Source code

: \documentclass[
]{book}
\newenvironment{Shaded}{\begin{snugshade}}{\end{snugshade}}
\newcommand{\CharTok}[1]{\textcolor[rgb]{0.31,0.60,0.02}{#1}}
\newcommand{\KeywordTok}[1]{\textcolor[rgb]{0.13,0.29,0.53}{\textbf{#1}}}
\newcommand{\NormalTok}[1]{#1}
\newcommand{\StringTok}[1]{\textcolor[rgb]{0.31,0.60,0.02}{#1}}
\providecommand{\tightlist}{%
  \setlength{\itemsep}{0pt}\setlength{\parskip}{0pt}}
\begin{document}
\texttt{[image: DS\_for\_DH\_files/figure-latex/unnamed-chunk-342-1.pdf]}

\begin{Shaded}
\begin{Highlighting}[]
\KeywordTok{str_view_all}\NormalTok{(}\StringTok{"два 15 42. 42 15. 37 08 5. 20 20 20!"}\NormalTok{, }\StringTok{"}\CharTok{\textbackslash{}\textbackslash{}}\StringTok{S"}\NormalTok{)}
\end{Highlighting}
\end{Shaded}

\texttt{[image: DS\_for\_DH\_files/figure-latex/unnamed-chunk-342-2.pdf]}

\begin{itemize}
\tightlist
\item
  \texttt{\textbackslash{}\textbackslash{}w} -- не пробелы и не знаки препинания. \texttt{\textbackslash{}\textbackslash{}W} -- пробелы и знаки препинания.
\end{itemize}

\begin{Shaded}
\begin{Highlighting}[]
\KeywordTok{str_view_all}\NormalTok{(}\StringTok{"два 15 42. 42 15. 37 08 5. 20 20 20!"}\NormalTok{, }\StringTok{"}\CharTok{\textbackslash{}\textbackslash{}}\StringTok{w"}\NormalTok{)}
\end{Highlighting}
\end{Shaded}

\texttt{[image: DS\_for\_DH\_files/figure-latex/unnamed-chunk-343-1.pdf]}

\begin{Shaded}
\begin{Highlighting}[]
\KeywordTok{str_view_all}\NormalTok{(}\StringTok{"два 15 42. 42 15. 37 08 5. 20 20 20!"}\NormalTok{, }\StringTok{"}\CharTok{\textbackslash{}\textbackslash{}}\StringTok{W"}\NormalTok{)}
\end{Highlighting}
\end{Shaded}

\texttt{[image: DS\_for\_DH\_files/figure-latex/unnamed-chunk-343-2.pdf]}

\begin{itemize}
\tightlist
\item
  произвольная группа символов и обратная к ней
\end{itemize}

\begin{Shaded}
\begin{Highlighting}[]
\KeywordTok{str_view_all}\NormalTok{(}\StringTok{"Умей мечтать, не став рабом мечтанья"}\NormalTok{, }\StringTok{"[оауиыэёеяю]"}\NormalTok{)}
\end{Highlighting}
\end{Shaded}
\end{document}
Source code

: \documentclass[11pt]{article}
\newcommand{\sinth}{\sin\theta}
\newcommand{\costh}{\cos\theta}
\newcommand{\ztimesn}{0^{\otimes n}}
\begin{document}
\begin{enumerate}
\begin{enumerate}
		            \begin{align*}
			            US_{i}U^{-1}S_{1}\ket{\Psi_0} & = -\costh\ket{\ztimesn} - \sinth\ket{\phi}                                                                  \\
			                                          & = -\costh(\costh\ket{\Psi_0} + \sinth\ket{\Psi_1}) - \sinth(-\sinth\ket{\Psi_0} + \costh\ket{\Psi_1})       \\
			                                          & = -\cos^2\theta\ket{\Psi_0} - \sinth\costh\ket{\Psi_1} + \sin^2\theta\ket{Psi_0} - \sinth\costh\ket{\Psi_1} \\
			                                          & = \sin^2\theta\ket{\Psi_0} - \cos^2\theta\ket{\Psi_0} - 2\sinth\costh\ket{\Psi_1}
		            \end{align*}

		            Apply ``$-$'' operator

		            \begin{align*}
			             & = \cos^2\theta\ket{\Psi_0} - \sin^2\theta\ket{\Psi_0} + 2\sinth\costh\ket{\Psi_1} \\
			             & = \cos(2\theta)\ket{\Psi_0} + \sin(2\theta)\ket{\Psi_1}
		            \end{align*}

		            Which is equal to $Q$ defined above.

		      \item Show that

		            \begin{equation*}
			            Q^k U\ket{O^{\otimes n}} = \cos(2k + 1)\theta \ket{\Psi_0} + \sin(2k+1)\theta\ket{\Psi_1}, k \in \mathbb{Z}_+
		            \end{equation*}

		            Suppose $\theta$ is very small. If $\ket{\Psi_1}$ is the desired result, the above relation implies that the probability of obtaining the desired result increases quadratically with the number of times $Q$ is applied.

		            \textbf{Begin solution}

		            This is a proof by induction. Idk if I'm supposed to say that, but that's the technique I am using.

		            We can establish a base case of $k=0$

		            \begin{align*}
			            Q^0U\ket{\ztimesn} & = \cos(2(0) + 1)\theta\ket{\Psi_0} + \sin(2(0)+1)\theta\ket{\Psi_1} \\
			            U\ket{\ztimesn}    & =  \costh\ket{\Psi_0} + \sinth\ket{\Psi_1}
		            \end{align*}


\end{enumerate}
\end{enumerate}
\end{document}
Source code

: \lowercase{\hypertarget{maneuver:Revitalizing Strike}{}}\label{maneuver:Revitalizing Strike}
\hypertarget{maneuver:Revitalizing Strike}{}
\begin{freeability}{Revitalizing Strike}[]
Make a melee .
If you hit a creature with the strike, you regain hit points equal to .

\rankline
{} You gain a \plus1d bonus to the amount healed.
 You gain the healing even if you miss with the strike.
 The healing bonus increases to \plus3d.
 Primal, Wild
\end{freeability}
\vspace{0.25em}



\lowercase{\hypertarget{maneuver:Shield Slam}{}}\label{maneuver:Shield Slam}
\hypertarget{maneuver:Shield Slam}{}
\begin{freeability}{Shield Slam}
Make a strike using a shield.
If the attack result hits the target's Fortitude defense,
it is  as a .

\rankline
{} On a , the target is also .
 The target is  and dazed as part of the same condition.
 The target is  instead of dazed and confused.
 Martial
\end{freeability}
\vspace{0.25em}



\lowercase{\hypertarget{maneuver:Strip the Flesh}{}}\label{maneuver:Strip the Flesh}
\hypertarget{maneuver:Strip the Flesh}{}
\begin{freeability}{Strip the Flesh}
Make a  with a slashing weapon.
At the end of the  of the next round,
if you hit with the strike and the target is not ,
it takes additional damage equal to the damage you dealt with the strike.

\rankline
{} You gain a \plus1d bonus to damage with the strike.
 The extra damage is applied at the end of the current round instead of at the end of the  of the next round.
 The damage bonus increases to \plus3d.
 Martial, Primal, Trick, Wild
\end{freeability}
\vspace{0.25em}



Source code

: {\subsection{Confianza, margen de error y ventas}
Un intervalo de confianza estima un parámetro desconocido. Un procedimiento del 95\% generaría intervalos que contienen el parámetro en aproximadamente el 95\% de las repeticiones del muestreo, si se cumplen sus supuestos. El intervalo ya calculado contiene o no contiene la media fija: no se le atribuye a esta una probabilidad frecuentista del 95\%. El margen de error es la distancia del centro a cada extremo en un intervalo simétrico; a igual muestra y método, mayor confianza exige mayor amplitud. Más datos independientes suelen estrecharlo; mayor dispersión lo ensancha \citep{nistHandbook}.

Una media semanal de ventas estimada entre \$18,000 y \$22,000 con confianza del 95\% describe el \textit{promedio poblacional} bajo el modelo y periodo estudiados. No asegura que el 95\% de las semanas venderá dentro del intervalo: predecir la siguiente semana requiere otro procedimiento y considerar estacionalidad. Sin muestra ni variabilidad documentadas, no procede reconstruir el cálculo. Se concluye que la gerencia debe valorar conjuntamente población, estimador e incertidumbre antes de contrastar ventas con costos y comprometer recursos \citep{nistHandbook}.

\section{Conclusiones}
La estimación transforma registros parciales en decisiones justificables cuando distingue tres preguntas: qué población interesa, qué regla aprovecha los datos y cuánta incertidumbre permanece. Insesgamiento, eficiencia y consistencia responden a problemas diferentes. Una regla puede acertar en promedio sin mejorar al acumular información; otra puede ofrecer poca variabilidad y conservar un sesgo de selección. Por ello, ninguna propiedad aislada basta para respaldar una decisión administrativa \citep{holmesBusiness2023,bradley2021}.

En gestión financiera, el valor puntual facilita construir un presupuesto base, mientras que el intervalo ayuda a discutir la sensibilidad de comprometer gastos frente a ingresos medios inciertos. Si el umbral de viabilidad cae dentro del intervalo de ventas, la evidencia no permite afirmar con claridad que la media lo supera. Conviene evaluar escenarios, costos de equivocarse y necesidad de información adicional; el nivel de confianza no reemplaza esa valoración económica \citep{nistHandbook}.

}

=== AIM OF THE TASK ===
In the listing above, which lines include the string "that"? Return every one of them.

=== SOLUTION FOR THIS TASK ===
		      \item Show that
		            Suppose $\theta$ is very small. If $\ket{\Psi_1}$ is the desired result, the above relation implies that the probability of obtaining the desired result increases quadratically with the number of times $Q$ is applied.
		            This is a proof by induction. Idk if I'm supposed to say that, but that's the technique I am using.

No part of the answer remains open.